Jour de reprise pour le site Metex Nøøvistago à Amiens (Somme). Le groupe Avril venu au chevet de l’entreprise avec le soutien de Bpifrance a détaillé mardi 16 juillet la manière dont il comptait relancer l’activité de l’entreprise emportée par la crise sur le marché de la lysine.
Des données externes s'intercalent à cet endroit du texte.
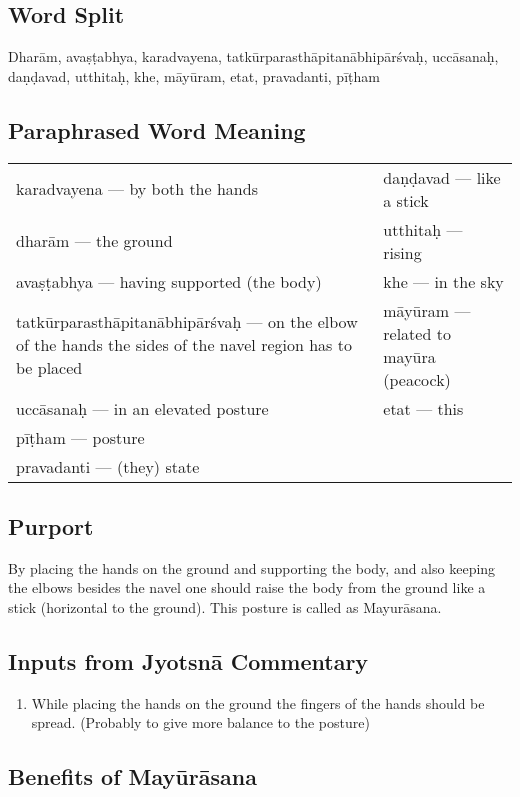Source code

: \subsection*{Word Split}

Dharām, avaṣṭabhya, karadvayena, tatkūrparasthāpitanābhipārśvaḥ, uccāsanaḥ, daṇḍavad, utthitaḥ, khe, māyūram, etat, pravadanti, pīṭham

\subsection*{Paraphrased Word Meaning}

\begin{longtable}{>{\noindent\raggedright}p{5cm}>{\noindent\raggedright}p{5cm}}
karadvayena --- by both the hands &  daṇḍavad --- like  a stick\tabularnewline
dharām --- the ground  & utthitaḥ --- rising\tabularnewline
avaṣṭabhya --- having supported (the body) & khe --- in the sky\tabularnewline
tatkūrparasthāpitanābhipārśvaḥ --- on the elbow of the hands the sides of the navel  region has to be placed & māyūram --- related to  mayūra (peacock)\tabularnewline
uccāsanaḥ --- in an elevated posture & etat --- this\tabularnewline
pīṭham --- posture  & \tabularnewline
pravadanti --- (they) state & 
\end{longtable}

\subsection*{Purport}

By placing the hands on the ground and supporting the body, and also keeping the elbows besides the navel one should raise the body from the ground like a stick (horizontal to the ground). This posture is called as Mayurāsana.

\subsection*{Inputs from Jyotsnā Commentary}

\begin{enumerate}
\item While placing the hands on the ground the fingers of the hands should be spread. (Probably to give more balance to the posture) 
\end{enumerate}

\subsection*{Benefits of Mayūrāsana}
Avril reprendra 55% des parts du site et Bpifrance les 45% restants. Les deux acteurs vont pérenniser 275 des 282 postes de l’usine. Du côté du centre R&D à Saint-Beauzire (Puy-de-Dôme), lui aussi repris, 40 des 79 emplois sont conservés.
De Metex à Eurolysine
Premier changement, l’activité est renommée «Eurolysine». Elle vient compléter le pôle nutrition animale du groupe Avril, numéro un en France sur ce segment via Sanders. Le groupe Avril indique par ailleurs consommer entre 12 et 15000 tonnes de lysine chaque année, qui est essentielle pour la ration alimentaire notamment des bovins. La production du désormais ancien site Metex est tombée à 35000 tonnes. L’objectif est de la faire doubler – sans que l’horizon soit précisé.
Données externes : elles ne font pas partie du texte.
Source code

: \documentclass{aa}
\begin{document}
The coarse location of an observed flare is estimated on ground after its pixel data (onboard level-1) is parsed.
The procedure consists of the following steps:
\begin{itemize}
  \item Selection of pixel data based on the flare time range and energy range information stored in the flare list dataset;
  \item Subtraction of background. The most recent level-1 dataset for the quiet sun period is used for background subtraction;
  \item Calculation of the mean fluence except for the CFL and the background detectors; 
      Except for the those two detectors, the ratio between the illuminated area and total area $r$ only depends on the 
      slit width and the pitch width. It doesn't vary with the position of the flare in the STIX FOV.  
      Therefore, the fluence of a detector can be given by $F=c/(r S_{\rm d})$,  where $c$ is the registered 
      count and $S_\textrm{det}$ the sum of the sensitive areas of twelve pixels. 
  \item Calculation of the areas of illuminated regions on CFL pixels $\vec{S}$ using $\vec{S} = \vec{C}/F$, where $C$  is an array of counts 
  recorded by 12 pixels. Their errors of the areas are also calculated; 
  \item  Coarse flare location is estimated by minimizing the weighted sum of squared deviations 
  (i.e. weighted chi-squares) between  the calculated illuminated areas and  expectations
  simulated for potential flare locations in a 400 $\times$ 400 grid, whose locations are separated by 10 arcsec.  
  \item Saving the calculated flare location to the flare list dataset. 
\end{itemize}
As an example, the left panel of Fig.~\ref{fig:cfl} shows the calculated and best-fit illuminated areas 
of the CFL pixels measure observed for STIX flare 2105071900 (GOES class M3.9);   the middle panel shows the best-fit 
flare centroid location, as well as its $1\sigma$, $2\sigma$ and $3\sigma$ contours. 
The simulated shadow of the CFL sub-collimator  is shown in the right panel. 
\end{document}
Pour cela, il faut retrouver de la compétitivité, alors que les prix du sucre et les subventions chinoises sur la lysine ont ruiné la rentabilité de l’usine. Avril et Bpifrance vont recapitalisent l’usine, au prorata de leurs participations respectives, à hauteur de 50 millions d’euros pour la reprise. S’y ajouteront entre 30 et 40 millions d’euros, qui viendront abonder le fonds de roulement de l’entreprise.
Des prix du sucre renégociés
D’ici 2030, l’industriel prévoit une enveloppe de 130 millions d’euros d’investissement sur l’usine et le site de R&D afin de redynamiser l’activité. L’allocation de cet investissement n’est pas encore détaillée. Des contrats à long terme sur l’énergie devraient déjà permettre de retrouver un peu d’allant. La ligne de mire est claire : faire du site «un leader incontesté de la fabrication des acides aminés par fermentation», dixit Jean-Philippe Puig, le directeur général d’Avril, lors de la conférence de presse.
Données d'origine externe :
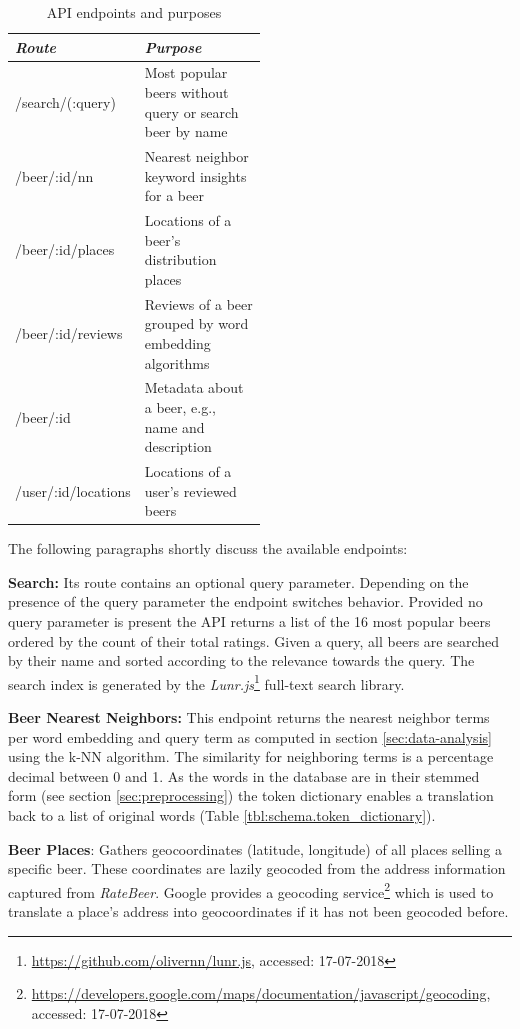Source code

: \begin{table}[h]
    \centering
    \begin{tabular}{ l p{0.5\linewidth} }
        \hline
        \emph{Route} & \emph{Purpose} \\
        \hline
        /search/(:query) & Most popular beers without query or search beer by name \\
        /beer/:id/nn & Nearest neighbor keyword insights for a beer \\
        /beer/:id/places & Locations of a beer's distribution places \\
        /beer/:id/reviews & Reviews of a beer grouped by word embedding algorithms \\
        /beer/:id & Metadata about a beer, e.g., name and description \\
        /user/:id/locations & Locations of a user's reviewed beers \\
        \hline
    \end{tabular}
    \caption{API endpoints and purposes} \label{tbl:api-endpoints}
\end{table}

The following paragraphs shortly discuss the available endpoints:

\noindent
\textbf{Search:} Its route contains an optional query parameter.
Depending on the presence of the query parameter the endpoint switches behavior.
Provided no query parameter is present the API returns a list of the 16 most popular beers ordered by the count of their total ratings.
Given a query, all beers are searched by their name and sorted according to the relevance towards the query.
The search index is generated by the \textit{Lunr.js}\footnote{\url{https://github.com/olivernn/lunr.js}, accessed: 17-07-2018} full-text search library.

\noindent
\textbf{Beer Nearest Neighbors:} This endpoint returns the nearest neighbor terms per word embedding and query term as computed in section \ref{sec:data-analysis} using the k-NN algorithm.
The similarity for neighboring terms is a percentage decimal between 0 and 1.
As the words in the database are in their stemmed form (see section \ref{sec:preprocessing}) the token dictionary enables a translation back to a list of original words (Table \ref{tbl:schema.token_dictionary}).

\noindent
\textbf{Beer Places}: Gathers geocoordinates (latitude, longitude) of all places selling a specific beer.
These coordinates are lazily geocoded from the address information captured from \textit{RateBeer}.
Google provides a geocoding service\footnote{\url{https://developers.google.com/maps/documentation/javascript/geocoding}, accessed: 17-07-2018} which is used to translate a place's address into geocoordinates if it has not been geocoded before.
Le dirigeant s’est montré rassurant sur la capacité de l’entreprise à retrouver de la rentabilité. Pour le prix du sucre, il indique que le groupe Avril dispose d’un pouvoir de négociation qui va lui permettre d’obtenir des prix plus attractifs de la part des sucriers hexagonaux. Quant au marché de la lysine, il compte sur l’aboutissement de la plainte, actuellement instruite par l’Europe, sur le dumping chinois. Avril réussira-t-il son pari ?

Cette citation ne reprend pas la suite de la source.